Exploring the New Schedule Notebook Feature in BigQuery
Introduction
Note: This feature is currently in preview. Please exercise caution when using it in a production environment.
Google reeleased the scheduling notebook function on June 13, 2024. This exciting tool allows for streamlined data processing within BigQuery. Let’s explore this feature with a hands-on approach.
How to Schedule Notebooks
Enable Related APIs
Before you can use the BigQuery notebook, ensure the following APIs are enabled:
- Compute Engine API
- Dataform API
- Vertex AI API
Create Runtime Template
It’s advisable to create a Runtime Template beforehand for executing BigQuery notebooks. While you can launch a new runtime using the default template, it uses the default Virtual Private Cloud (VPC) and doesn’t allow you to choose the instance types.

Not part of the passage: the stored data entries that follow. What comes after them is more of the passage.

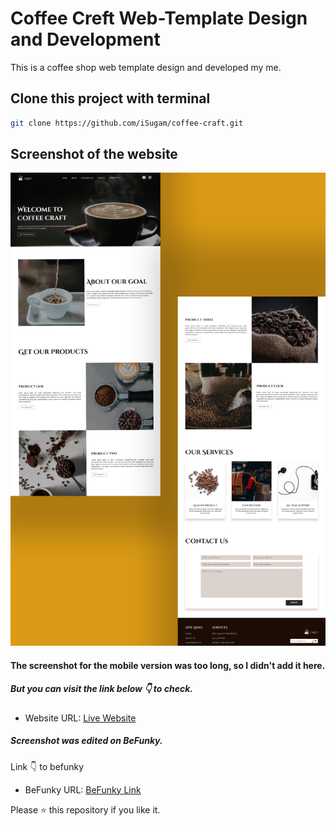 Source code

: # Coffee Creft Web-Template Design and Development
This is a coffee shop web template design and developed my me.

## Clone this project with terminal
```bash
git clone https://github.com/iSugam/coffee-craft.git
```

## Screenshot of the website
![](./assets/screenshot/website-screenshot.png)

#### The screenshot for the mobile version was too long, so I didn't add it here. 
##### But you can visit the link below 👇 to check.

- Website URL: [Live Website](https://isugam.github.io/coffee-craft/)

##### Screenshot was edited on BeFunky.
Link 👇 to befunky
- BeFunky URL: [BeFunky Link](https://www.befunky.com/)

Please ⭐ this repository if you like it. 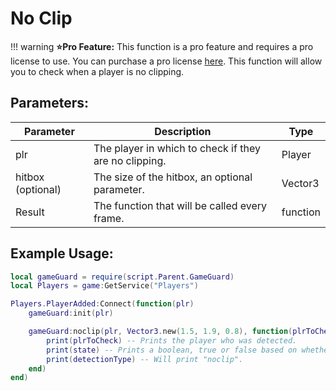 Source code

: # No Clip
!!! warning
    **⭐Pro Feature:** This function is a pro feature and requires a pro license to use. You can purchase a pro license [here](https://discord.gg/2F4CJFhVwv).
This function will allow you to check when a player is no clipping.

## Parameters:

| Parameter         | Description                                           | Type     |
| ----------------- | ----------------------------------------------------- | -------- |
| plr               | The player in which to check if they are no clipping. | Player   |
| hitbox (optional) | The size of the hitbox, an optional parameter.        | Vector3  |
| Result            | The function that will be called every frame.         | function |

## Example Usage:

```lua hl_lines="7-11" linenums="1"
local gameGuard = require(script.Parent.GameGuard)
local Players = game:GetService("Players")

Players.PlayerAdded:Connect(function(plr)
    gameGuard:init(plr)

    gameGuard:noclip(plr, Vector3.new(1.5, 1.9, 0.8), function(plrToCheck, state, detectionType)
        print(plrToCheck) -- Prints the player who was detected.
        print(state) -- Prints a boolean, true or false based on whether or not the player was detected.
        print(detectionType) -- Will print "noclip".
    end)
end)
```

To setup the template, configure it from “Colab Enterprise” in the Google Cloud console.
Navigate to “RUNTIME TEMPLATES” and click on “NEW TEMPLATE”.
You can also configure it through Terraform, if you’re interested.
Create Notebook
You can start a notebook through BigQuery Studio.
As shown in the examples within the notebook, you can execute both Python codes and SQL queries.
# Running this code will query a table in BigQuery and download
# the results to a Pandas DataFrame named `results`.
# Learn more here: https://cloud.google.com/bigquery/docs/visualize-jupyter
%%bigquery results --project <YOUR_PROJECT>
SELECT * FROM `bigquery-public-data.ml_datasets.penguins`
# With BigQuery DataFrames, you can use many familiar Pandas methods, but the
# processing happens BigQuery rather than the runtime, allowing you to work with larger
# DataFrames that would otherwise not fit in the runtime memory.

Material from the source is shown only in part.